知識を得るためには「経験」か?「学習」か?
スキルアップについて考えることが多い。
どうすれば、自分自身を伸ばせるか人に聞くと、ある人は経験が大事だというが、ある人は学習することの大切さを説く。
これには、どちらかに偏るかは人によって癖が出ることと思う。基本的に自分は学習したことを経験するという、学習の方が僅かながら比率が高い。ただし、それが正しいとは思っていない。癖としてそうなっているだけ。
どうすればよいのかという疑問は常日頃から持っていた。
そして、それを若干ながら解決するヒントが。
まず、知識を得るためのプロセスは4種類あるという。
1.暗黙知→暗黙知
2.暗黙知→形式知
3.形式知→形式知
4.形式知→暗黙知
この1の「暗黙知→暗黙知」というのは、技能工や寿司屋などの、師匠と弟子の知の伝承にあたる。そこには、マニュアルなど存在しない。「肌で覚える」ことが必要だが、それまでに要する時間は何十年とかかる。
そして、2の「暗黙知→形式知」。これは、評論的観測。この後に自らの暗黙知に置き換えないと、小学生の社会化見学と変わらないような気がする。意外とこういう人は多いんじゃないかな。
3の「形式知→形式知」。これは、読書がそう。論理的に体系だてられたものを論理的に理解する。資格取得なんかもこれ。理解したつもりになっても実践に使えるかどうかは疑問。実践につなげないと全く役に立たない。
最後に、4の「形式知→暗黙知」。これは、マニュアルなどを読みながら実践したり、本を読んで影響を受けたことから行動を起こすこと。
これを見て、思ったことは、まずこの「暗黙知」と「形式知」という、2種類の知識というものを履き違えているものが多いなと。
例えば、2007年問題。多くの技能工が定年退職してしまうこの問題の解決策として「eラーニング」をあげる動きがある。映像を残してとはいうが、その場の呼吸や集中力は同じ空気を吸わなければ理解は出来ない。
「eラーニング」で学べるものは、形式知のみ(マニュアル類も同様)。
逆に法令なんていう形式知的なものは、暗黙知では理解できないんだろう。資格取得や学校教育が使えないといわれるのは、一語一句を性格に記述することが求められる形式知であって、暗黙知が重視されるビジネスの世界では役にはたたない。
そして、これは人を教育するということを考えても大事なもの。
仕事のための研修であれば、それが「形式知」で留まらず「暗黙知」へつながるストーリーが出来ているか。または、その研修自体が「暗黙知」を学べるものかということがいえる。
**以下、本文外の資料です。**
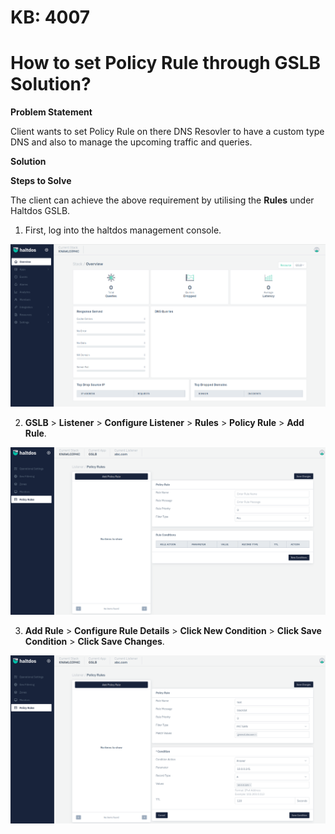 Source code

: # KB: 4007

# How to set Policy Rule through GSLB Solution?

**Problem Statement**

Client wants to set Policy Rule on there DNS Resovler to have a custom type DNS and also to manage the upcoming traffic and queries.

**Solution**

**Steps to Solve**

The client can achieve the above requirement by utilising the **Rules** under Haltdos GSLB.

1. First, log into the haltdos management console.

![kb-4007](/img/gslb/kb/v2/overview_kb_4007_1.png)

2. **GSLB** > **Listener** > **Configure Listener** > **Rules** > **Policy Rule** > **Add Rule**.

![kb-4007](/img/gslb/kb/v2/policy_rule_kb_4007_2.png)

3. **Add Rule** > **Configure Rule Details** > **Click New Condition** > **Click Save Condition** > **Click Save Changes**.

![kb-4007](/img/gslb/kb/v2/policy_rule_kb_4007_3.png)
企業での活動で、起案者がその企業から研修成果を求められるケースが多いと、どうしても研修は成果の見えやすい「形式知」へ偏ってしまう。でも、スキルアップに役立つことは「暗黙知」を取得すること。
レポートが上手く書けたら成果があるという、間違った評価基準がはびこっているように思える。
一方、「暗黙知」の大切さを書いてきたが、「形式知」もとても大切。「形式知」は人に物事を伝えやすく、理解の助けになる。どうしても「暗黙知」では伝えられない部分をサポートする。
ゲームの操作マニュアルなんて、そうだろう。操作方法もわからずゲームやっても非効率。マニュアルを若干でも読むことで、その面白さが増すもの。
ただゲームなどならわかりやすいが、この「暗黙知」を伝えるためには、メタファーを上手く使い、形式知に置き換える能力が必要となる。最近、ナラティブメソッドやブログなどがトレンドなのも、暗黙知を出来るだけ暗黙知に近い形で、言葉として表現できるからだろう。
いづれにせよ、知識というのは最終的に「暗黙知」として実践することで、はじめて見に付くもの。そのためのプロセスをいかに効率化するかは人それぞれだが、「形式知」が助けとなってくれる。
その助けとなる「形式知」で全てと思うことが一番危険。必ず経験することが必要となる。
こうしてみると、経験が大事という人の言い分も、学習が大事だという人の言い分も共に理解できるものだ。